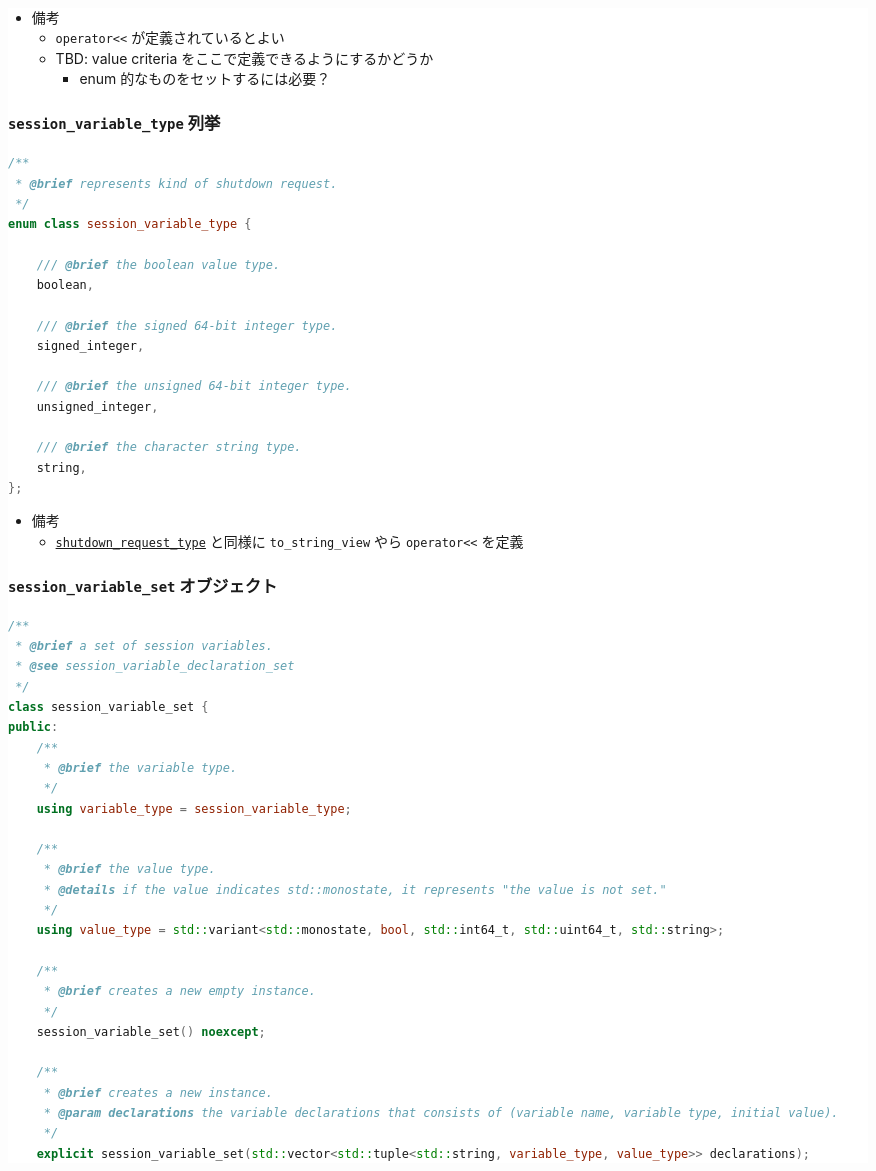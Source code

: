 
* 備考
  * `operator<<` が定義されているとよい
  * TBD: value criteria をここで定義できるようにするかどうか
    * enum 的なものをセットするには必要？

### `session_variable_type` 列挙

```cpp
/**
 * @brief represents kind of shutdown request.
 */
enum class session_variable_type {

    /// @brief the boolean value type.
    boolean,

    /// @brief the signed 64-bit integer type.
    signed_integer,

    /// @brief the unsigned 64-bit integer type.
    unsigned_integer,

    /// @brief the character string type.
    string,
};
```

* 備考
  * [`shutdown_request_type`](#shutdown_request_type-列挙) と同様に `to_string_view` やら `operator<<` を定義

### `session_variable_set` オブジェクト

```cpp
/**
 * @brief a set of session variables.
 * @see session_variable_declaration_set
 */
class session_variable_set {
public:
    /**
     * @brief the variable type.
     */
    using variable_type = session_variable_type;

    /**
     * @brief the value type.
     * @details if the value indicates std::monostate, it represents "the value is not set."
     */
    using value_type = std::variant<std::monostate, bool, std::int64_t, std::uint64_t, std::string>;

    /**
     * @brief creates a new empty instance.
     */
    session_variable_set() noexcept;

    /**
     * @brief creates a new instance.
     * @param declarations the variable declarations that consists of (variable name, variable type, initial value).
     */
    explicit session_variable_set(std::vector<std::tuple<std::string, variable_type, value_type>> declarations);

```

> **TASK DESCRIPTION**: All lines in the entries above that include "brief" should be found and copied.

> **COMPLETED EXERCISE**:
 * @brief represents kind of shutdown request.
    /// @brief the boolean value type.
    /// @brief the signed 64-bit integer type.
    /// @brief the unsigned 64-bit integer type.
    /// @brief the character string type.
 * @brief a set of session variables.
     * @brief the variable type.
     * @brief the value type.
     * @brief creates a new empty instance.
     * @brief creates a new instance.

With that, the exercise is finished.